-- Opening Marker --

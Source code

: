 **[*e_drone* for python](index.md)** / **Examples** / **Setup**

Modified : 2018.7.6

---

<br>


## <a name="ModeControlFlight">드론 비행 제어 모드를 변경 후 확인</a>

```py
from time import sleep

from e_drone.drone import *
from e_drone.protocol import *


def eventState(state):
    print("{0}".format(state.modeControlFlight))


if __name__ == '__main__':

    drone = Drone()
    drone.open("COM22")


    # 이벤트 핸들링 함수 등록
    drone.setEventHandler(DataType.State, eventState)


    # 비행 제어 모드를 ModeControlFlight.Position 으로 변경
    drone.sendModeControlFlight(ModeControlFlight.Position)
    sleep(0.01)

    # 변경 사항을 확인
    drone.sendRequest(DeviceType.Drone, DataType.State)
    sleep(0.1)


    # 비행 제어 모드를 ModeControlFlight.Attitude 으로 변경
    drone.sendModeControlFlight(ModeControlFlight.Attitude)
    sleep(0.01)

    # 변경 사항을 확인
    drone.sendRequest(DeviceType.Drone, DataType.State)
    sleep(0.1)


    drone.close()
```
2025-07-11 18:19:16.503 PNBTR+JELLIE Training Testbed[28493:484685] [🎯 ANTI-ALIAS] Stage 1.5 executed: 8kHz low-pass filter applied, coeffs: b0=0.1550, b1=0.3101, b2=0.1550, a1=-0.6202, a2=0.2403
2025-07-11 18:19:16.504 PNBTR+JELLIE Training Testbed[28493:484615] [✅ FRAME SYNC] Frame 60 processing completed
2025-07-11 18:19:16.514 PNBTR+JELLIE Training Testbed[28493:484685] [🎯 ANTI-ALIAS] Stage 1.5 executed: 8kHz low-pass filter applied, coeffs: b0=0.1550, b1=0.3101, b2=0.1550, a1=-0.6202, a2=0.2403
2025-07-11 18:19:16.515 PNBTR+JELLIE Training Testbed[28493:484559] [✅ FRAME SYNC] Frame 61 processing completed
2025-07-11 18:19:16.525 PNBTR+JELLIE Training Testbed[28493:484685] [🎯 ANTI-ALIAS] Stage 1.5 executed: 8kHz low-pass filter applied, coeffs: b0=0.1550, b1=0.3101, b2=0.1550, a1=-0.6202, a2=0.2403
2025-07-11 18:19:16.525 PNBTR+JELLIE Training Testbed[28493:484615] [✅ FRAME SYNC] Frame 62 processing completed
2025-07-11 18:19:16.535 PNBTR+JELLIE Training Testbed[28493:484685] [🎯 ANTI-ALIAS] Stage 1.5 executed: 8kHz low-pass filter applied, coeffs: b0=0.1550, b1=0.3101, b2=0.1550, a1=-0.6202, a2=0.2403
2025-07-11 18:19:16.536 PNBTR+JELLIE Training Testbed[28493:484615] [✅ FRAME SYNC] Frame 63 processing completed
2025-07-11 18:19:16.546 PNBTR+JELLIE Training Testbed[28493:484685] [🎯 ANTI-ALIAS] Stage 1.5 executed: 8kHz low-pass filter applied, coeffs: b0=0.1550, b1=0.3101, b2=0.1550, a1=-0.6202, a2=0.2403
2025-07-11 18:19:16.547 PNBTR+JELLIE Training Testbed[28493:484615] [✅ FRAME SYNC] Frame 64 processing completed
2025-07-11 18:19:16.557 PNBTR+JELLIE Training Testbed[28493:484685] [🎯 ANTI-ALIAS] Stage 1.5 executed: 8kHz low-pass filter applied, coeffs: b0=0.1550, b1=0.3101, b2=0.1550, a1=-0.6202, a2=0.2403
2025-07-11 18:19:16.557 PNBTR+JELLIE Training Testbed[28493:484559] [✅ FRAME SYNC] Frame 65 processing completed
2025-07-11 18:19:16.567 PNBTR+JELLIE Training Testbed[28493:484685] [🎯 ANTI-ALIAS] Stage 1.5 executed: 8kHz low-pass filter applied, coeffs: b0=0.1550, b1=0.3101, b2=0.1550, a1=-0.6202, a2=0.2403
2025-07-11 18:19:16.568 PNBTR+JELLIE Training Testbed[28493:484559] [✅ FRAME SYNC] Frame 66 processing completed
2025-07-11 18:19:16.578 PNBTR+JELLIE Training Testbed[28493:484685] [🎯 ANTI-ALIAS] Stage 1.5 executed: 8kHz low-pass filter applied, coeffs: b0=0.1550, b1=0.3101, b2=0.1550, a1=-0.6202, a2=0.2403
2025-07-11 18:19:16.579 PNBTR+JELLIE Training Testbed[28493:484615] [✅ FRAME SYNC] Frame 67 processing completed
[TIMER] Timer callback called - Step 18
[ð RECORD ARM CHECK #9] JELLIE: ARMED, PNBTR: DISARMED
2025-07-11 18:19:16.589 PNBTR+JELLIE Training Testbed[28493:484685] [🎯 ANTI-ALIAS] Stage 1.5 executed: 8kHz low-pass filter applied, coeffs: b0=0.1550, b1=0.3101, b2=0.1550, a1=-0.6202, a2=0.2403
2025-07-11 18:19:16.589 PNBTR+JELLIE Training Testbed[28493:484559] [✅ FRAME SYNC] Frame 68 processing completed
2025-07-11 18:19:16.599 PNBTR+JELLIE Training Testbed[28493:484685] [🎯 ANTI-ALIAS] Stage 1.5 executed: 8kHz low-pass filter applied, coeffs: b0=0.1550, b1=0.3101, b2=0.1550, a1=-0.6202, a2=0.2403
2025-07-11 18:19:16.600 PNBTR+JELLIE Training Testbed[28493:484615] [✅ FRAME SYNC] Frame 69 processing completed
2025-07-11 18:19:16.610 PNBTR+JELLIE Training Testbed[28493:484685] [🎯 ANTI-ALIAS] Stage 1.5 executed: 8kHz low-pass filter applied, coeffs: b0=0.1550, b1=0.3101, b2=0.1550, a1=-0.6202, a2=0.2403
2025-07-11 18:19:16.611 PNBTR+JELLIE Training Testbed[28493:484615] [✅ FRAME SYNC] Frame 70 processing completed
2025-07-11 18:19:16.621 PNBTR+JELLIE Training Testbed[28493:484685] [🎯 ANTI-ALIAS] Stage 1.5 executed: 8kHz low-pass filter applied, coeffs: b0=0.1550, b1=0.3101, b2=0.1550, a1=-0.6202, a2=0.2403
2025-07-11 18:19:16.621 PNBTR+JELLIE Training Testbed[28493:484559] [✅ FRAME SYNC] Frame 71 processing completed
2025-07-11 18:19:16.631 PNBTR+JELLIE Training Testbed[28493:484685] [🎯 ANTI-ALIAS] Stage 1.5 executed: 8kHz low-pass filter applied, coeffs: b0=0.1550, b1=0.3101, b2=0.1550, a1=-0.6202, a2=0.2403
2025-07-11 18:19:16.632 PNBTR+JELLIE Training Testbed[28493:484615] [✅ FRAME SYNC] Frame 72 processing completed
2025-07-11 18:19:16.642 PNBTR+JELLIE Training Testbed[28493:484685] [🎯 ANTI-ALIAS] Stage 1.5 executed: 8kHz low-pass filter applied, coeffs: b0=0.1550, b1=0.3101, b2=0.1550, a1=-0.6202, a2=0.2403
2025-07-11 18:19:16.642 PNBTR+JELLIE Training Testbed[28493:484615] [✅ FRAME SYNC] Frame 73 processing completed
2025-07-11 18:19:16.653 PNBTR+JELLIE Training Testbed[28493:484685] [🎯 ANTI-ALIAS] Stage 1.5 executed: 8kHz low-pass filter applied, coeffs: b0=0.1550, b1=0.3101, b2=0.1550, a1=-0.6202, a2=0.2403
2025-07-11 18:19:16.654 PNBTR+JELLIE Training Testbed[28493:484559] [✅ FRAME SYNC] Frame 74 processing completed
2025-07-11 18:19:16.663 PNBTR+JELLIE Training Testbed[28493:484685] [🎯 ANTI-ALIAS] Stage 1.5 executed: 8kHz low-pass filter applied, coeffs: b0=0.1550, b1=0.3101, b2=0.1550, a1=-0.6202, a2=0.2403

-- Closing Marker --

The records above should be given again in full, exactly as written.

Source code

: **[*e_drone* for python](index.md)** / **Examples** / **Setup**

Modified : 2018.7.6

---

<br>


## <a name="ModeControlFlight">드론 비행 제어 모드를 변경 후 확인</a>

```py
from time import sleep

from e_drone.drone import *
from e_drone.protocol import *


def eventState(state):
    print("{0}".format(state.modeControlFlight))


if __name__ == '__main__':

    drone = Drone()
    drone.open("COM22")


    # 이벤트 핸들링 함수 등록
    drone.setEventHandler(DataType.State, eventState)


    # 비행 제어 모드를 ModeControlFlight.Position 으로 변경
    drone.sendModeControlFlight(ModeControlFlight.Position)
    sleep(0.01)

    # 변경 사항을 확인
    drone.sendRequest(DeviceType.Drone, DataType.State)
    sleep(0.1)


    # 비행 제어 모드를 ModeControlFlight.Attitude 으로 변경
    drone.sendModeControlFlight(ModeControlFlight.Attitude)
    sleep(0.01)

    # 변경 사항을 확인
    drone.sendRequest(DeviceType.Drone, DataType.State)
    sleep(0.1)


    drone.close()
```
2025-07-11 18:19:16.503 PNBTR+JELLIE Training Testbed[28493:484685] [🎯 ANTI-ALIAS] Stage 1.5 executed: 8kHz low-pass filter applied, coeffs: b0=0.1550, b1=0.3101, b2=0.1550, a1=-0.6202, a2=0.2403
2025-07-11 18:19:16.504 PNBTR+JELLIE Training Testbed[28493:484615] [✅ FRAME SYNC] Frame 60 processing completed
2025-07-11 18:19:16.514 PNBTR+JELLIE Training Testbed[28493:484685] [🎯 ANTI-ALIAS] Stage 1.5 executed: 8kHz low-pass filter applied, coeffs: b0=0.1550, b1=0.3101, b2=0.1550, a1=-0.6202, a2=0.2403
2025-07-11 18:19:16.515 PNBTR+JELLIE Training Testbed[28493:484559] [✅ FRAME SYNC] Frame 61 processing completed
2025-07-11 18:19:16.525 PNBTR+JELLIE Training Testbed[28493:484685] [🎯 ANTI-ALIAS] Stage 1.5 executed: 8kHz low-pass filter applied, coeffs: b0=0.1550, b1=0.3101, b2=0.1550, a1=-0.6202, a2=0.2403
2025-07-11 18:19:16.525 PNBTR+JELLIE Training Testbed[28493:484615] [✅ FRAME SYNC] Frame 62 processing completed
2025-07-11 18:19:16.535 PNBTR+JELLIE Training Testbed[28493:484685] [🎯 ANTI-ALIAS] Stage 1.5 executed: 8kHz low-pass filter applied, coeffs: b0=0.1550, b1=0.3101, b2=0.1550, a1=-0.6202, a2=0.2403
2025-07-11 18:19:16.536 PNBTR+JELLIE Training Testbed[28493:484615] [✅ FRAME SYNC] Frame 63 processing completed
2025-07-11 18:19:16.546 PNBTR+JELLIE Training Testbed[28493:484685] [🎯 ANTI-ALIAS] Stage 1.5 executed: 8kHz low-pass filter applied, coeffs: b0=0.1550, b1=0.3101, b2=0.1550, a1=-0.6202, a2=0.2403
2025-07-11 18:19:16.547 PNBTR+JELLIE Training Testbed[28493:484615] [✅ FRAME SYNC] Frame 64 processing completed
2025-07-11 18:19:16.557 PNBTR+JELLIE Training Testbed[28493:484685] [🎯 ANTI-ALIAS] Stage 1.5 executed: 8kHz low-pass filter applied, coeffs: b0=0.1550, b1=0.3101, b2=0.1550, a1=-0.6202, a2=0.2403
2025-07-11 18:19:16.557 PNBTR+JELLIE Training Testbed[28493:484559] [✅ FRAME SYNC] Frame 65 processing completed
2025-07-11 18:19:16.567 PNBTR+JELLIE Training Testbed[28493:484685] [🎯 ANTI-ALIAS] Stage 1.5 executed: 8kHz low-pass filter applied, coeffs: b0=0.1550, b1=0.3101, b2=0.1550, a1=-0.6202, a2=0.2403
2025-07-11 18:19:16.568 PNBTR+JELLIE Training Testbed[28493:484559] [✅ FRAME SYNC] Frame 66 processing completed
2025-07-11 18:19:16.578 PNBTR+JELLIE Training Testbed[28493:484685] [🎯 ANTI-ALIAS] Stage 1.5 executed: 8kHz low-pass filter applied, coeffs: b0=0.1550, b1=0.3101, b2=0.1550, a1=-0.6202, a2=0.2403
2025-07-11 18:19:16.579 PNBTR+JELLIE Training Testbed[28493:484615] [✅ FRAME SYNC] Frame 67 processing completed
[TIMER] Timer callback called - Step 18
[ð RECORD ARM CHECK #9] JELLIE: ARMED, PNBTR: DISARMED
2025-07-11 18:19:16.589 PNBTR+JELLIE Training Testbed[28493:484685] [🎯 ANTI-ALIAS] Stage 1.5 executed: 8kHz low-pass filter applied, coeffs: b0=0.1550, b1=0.3101, b2=0.1550, a1=-0.6202, a2=0.2403
2025-07-11 18:19:16.589 PNBTR+JELLIE Training Testbed[28493:484559] [✅ FRAME SYNC] Frame 68 processing completed
2025-07-11 18:19:16.599 PNBTR+JELLIE Training Testbed[28493:484685] [🎯 ANTI-ALIAS] Stage 1.5 executed: 8kHz low-pass filter applied, coeffs: b0=0.1550, b1=0.3101, b2=0.1550, a1=-0.6202, a2=0.2403
2025-07-11 18:19:16.600 PNBTR+JELLIE Training Testbed[28493:484615] [✅ FRAME SYNC] Frame 69 processing completed
2025-07-11 18:19:16.610 PNBTR+JELLIE Training Testbed[28493:484685] [🎯 ANTI-ALIAS] Stage 1.5 executed: 8kHz low-pass filter applied, coeffs: b0=0.1550, b1=0.3101, b2=0.1550, a1=-0.6202, a2=0.2403
2025-07-11 18:19:16.611 PNBTR+JELLIE Training Testbed[28493:484615] [✅ FRAME SYNC] Frame 70 processing completed
2025-07-11 18:19:16.621 PNBTR+JELLIE Training Testbed[28493:484685] [🎯 ANTI-ALIAS] Stage 1.5 executed: 8kHz low-pass filter applied, coeffs: b0=0.1550, b1=0.3101, b2=0.1550, a1=-0.6202, a2=0.2403
2025-07-11 18:19:16.621 PNBTR+JELLIE Training Testbed[28493:484559] [✅ FRAME SYNC] Frame 71 processing completed
2025-07-11 18:19:16.631 PNBTR+JELLIE Training Testbed[28493:484685] [🎯 ANTI-ALIAS] Stage 1.5 executed: 8kHz low-pass filter applied, coeffs: b0=0.1550, b1=0.3101, b2=0.1550, a1=-0.6202, a2=0.2403
2025-07-11 18:19:16.632 PNBTR+JELLIE Training Testbed[28493:484615] [✅ FRAME SYNC] Frame 72 processing completed
2025-07-11 18:19:16.642 PNBTR+JELLIE Training Testbed[28493:484685] [🎯 ANTI-ALIAS] Stage 1.5 executed: 8kHz low-pass filter applied, coeffs: b0=0.1550, b1=0.3101, b2=0.1550, a1=-0.6202, a2=0.2403
2025-07-11 18:19:16.642 PNBTR+JELLIE Training Testbed[28493:484615] [✅ FRAME SYNC] Frame 73 processing completed
2025-07-11 18:19:16.653 PNBTR+JELLIE Training Testbed[28493:484685] [🎯 ANTI-ALIAS] Stage 1.5 executed: 8kHz low-pass filter applied, coeffs: b0=0.1550, b1=0.3101, b2=0.1550, a1=-0.6202, a2=0.2403
2025-07-11 18:19:16.654 PNBTR+JELLIE Training Testbed[28493:484559] [✅ FRAME SYNC] Frame 74 processing completed
2025-07-11 18:19:16.663 PNBTR+JELLIE Training Testbed[28493:484685] [🎯 ANTI-ALIAS] Stage 1.5 executed: 8kHz low-pass filter applied, coeffs: b0=0.1550, b1=0.3101, b2=0.1550, a1=-0.6202, a2=0.2403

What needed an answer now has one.